▶ Work order:
Set down, word for word, each line from the top of the data through the line that has "# João Gabriel"; omit every picture.

▶ Raw data:
BEGIN
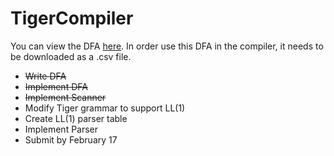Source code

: TigerCompiler
=============
You can view the DFA [here](https://docs.google.com/spreadsheet/ccc?key=0Ai1LRs2d4YqFdDhSRzVJa0RsTlJOR242S1JIZ3BqZ0E&usp=drive_web#gid=0). In order use this DFA in the compiler, it needs to be downloaded as a .csv file.

* ~~Write DFA~~  
* ~~Implement DFA~~  
* ~~Implement Scanner~~  
* Modify Tiger grammar to support LL(1)  
* Create LL(1) parser table  
* Implement Parser  
* Submit by February 17  
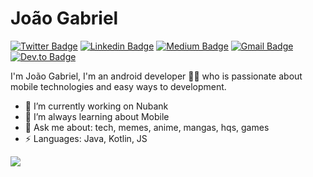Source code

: # João Gabriel
[![Twitter Badge](https://img.shields.io/badge/-@Gabriel_993-1ca0f1?style=flat-square&labelColor=1ca0f1&logo=twitter&logoColor=white&link=https://twitter.com/Gabriel_993)](https://twitter.com/Gabriel_993) [![Linkedin Badge](https://img.shields.io/badge/-JoãoGabriel-blue?style=flat-square&logo=Linkedin&logoColor=white&link=https://www.linkedin.com/in/joão-gabriel-433312b6/)](https://www.linkedin.com/in//joão-gabriel-433312b6/) [![Medium Badge](https://img.shields.io/badge/-@1jgabriel-03a57a?style=flat-square&labelColor=000000&logo=Medium&link=https://medium.com/@1jgabriel/)](https://medium.com/@1jgabriel/)
[![Gmail Badge](https://img.shields.io/badge/-gsantana152@gmail.com-c14438?style=flat-square&logo=Gmail&logoColor=white&link=mailto:gsantana152@gmail.com)](mailto:gsantana152@gmail.com) 
[![Dev.to Badge](https://img.shields.io/badge/Dev.to-%401jgabriel-000000)](https://dev.to/1jgabriel/)

I'm João Gabriel, I'm an android developer 👨‍💻 who is passionate about mobile technologies and easy ways to development. 

- 🔭 I’m currently working on Nubank
- 🌱 I’m always learning about Mobile
- 💬 Ask me about: tech, memes, anime, mangas, hqs, games
- ⚡ Languages: Java, Kotlin, JS

![](https://github-readme-stats.vercel.app/api?username=1jgabriel&show_icons=true&theme=dark&count_private=true&count_private=true)
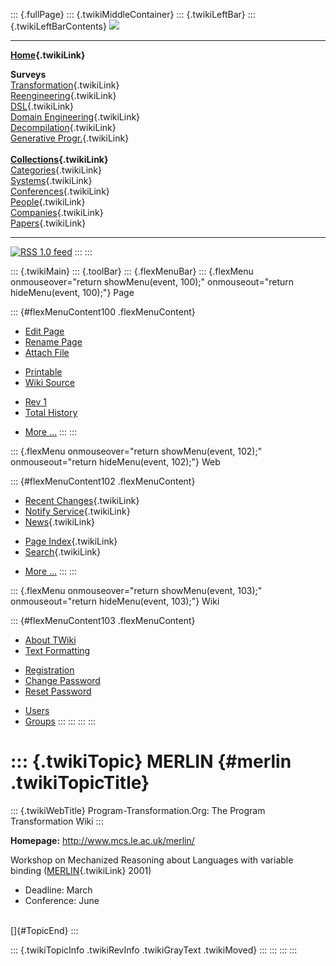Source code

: ::: {.fullPage}
::: {.twikiMiddleContainer}
::: {.twikiLeftBar}
::: {.twikiLeftBarContents}
![](../pub/transformation.gif)

------------------------------------------------------------------------

**[Home](WebHome){.twikiLink}**

**Surveys**\
[Transformation](ProgramTransformation){.twikiLink}\
[Reengineering](ReengineeringWiki){.twikiLink}\
[DSL](DomainSpecificLanguages){.twikiLink}\
[Domain Engineering](DomainEngineering){.twikiLink}\
[Decompilation](DeCompilation){.twikiLink}\
[Generative Progr.](GenerativeProgrammingWiki){.twikiLink}\
\
**[Collections](CategoryCollection){.twikiLink}**\
[Categories](CategoryCategory){.twikiLink}\
[Systems](TransformationSystems){.twikiLink}\
[Conferences](TransformationConferences){.twikiLink}\
[People](TransformationPeople){.twikiLink}\
[Companies](TransformationCompanies){.twikiLink}\
[Papers](CategoryPaper){.twikiLink}

------------------------------------------------------------------------

[![](../pub/rss.gif "RSS 1.0 feed")](WebRss@skin=rss)
:::
:::

::: {.twikiMain}
::: {.toolBar}
::: {.flexMenuBar}
::: {.flexMenu onmouseover="return showMenu(event, 100);" onmouseout="return hideMenu(event, 100);"}
Page

::: {#flexMenuContent100 .flexMenuContent}
-   [Edit
    Page](http://www.program-transformation.org/edit/Transform/MERLIN?t=1536826345)
-   [Rename
    Page](http://www.program-transformation.org/rename/Transform/MERLIN)
-   [Attach
    File](http://www.program-transformation.org/attach/Transform/MERLIN)

<!-- -->

-   [Printable](http://www.program-transformation.org/view/Transform/MERLIN?skin=print.pattern)
-   [Wiki
    Source](http://www.program-transformation.org/view/Transform/MERLIN?skin=text&raw=on&contenttype=text/plain)

<!-- -->

-   [Rev
    1](http://www.program-transformation.org/view/Transform/MERLIN?rev=1.1)
-   [Total
    History](http://www.program-transformation.org/rdiff/Transform/MERLIN)

<!-- -->

-   [More
    \...](http://www.program-transformation.org/oops/Transform/MERLIN?template=oopsmore&param1=1.1&param2=1.1)
:::
:::

::: {.flexMenu onmouseover="return showMenu(event, 102);" onmouseout="return hideMenu(event, 102);"}
Web

::: {#flexMenuContent102 .flexMenuContent}
-   [Recent Changes](WebChanges){.twikiLink}
-   [Notify Service](WebNotify){.twikiLink}
-   [News](WebNews){.twikiLink}

<!-- -->

-   [Page Index](WebIndex){.twikiLink}
-   [Search](WebSearch){.twikiLink}

<!-- -->

-   [More
    \...](http://www.program-transformation.org/oops/Transform/MERLIN?template=oopsmore&param1=1.1&param2=1.1)
:::
:::

::: {.flexMenu onmouseover="return showMenu(event, 103);" onmouseout="return hideMenu(event, 103);"}
Wiki

::: {#flexMenuContent103 .flexMenuContent}
-   [About
    TWiki](http://www.program-transformation.org/view/TWiki/WebHome)
-   [Text
    Formatting](http://www.program-transformation.org/view/TWiki/TextFormattingRules)

<!-- -->

-   [Registration](http://www.program-transformation.org/view/TWiki/TWikiRegistration)
-   [Change
    Password](http://www.program-transformation.org/view/TWiki/ChangePassword)
-   [Reset
    Password](http://www.program-transformation.org/view/TWiki/ResetPassword)

<!-- -->

-   [Users](http://www.program-transformation.org/view/Main/TWikiUsers)
-   [Groups](http://www.program-transformation.org/view/Main/TWikiGroups)
:::
:::
:::
:::

::: {.twikiTopic}
MERLIN {#merlin .twikiTopicTitle}
======

::: {.twikiWebTitle}
Program-Transformation.Org: The Program Transformation Wiki
:::

**Homepage:** <http://www.mcs.le.ac.uk/merlin/>

Workshop on Mechanized Reasoning about Languages with variable binding
([MERLIN](MERLIN){.twikiLink} 2001)

-   Deadline: March
-   Conference: June

\
[]{#TopicEnd}
:::

::: {.twikiTopicInfo .twikiRevInfo .twikiGrayText .twikiMoved}
:::
:::
:::
:::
END
▶ Solution for this problem:
Source code

: TigerCompiler
=============
You can view the DFA [here](https://docs.google.com/spreadsheet/ccc?key=0Ai1LRs2d4YqFdDhSRzVJa0RsTlJOR242S1JIZ3BqZ0E&usp=drive_web#gid=0). In order use this DFA in the compiler, it needs to be downloaded as a .csv file.

* ~~Write DFA~~  
* ~~Implement DFA~~  
* ~~Implement Scanner~~  
* Modify Tiger grammar to support LL(1)  
* Create LL(1) parser table  
* Implement Parser  
* Submit by February 17  
Source code

: # João Gabriel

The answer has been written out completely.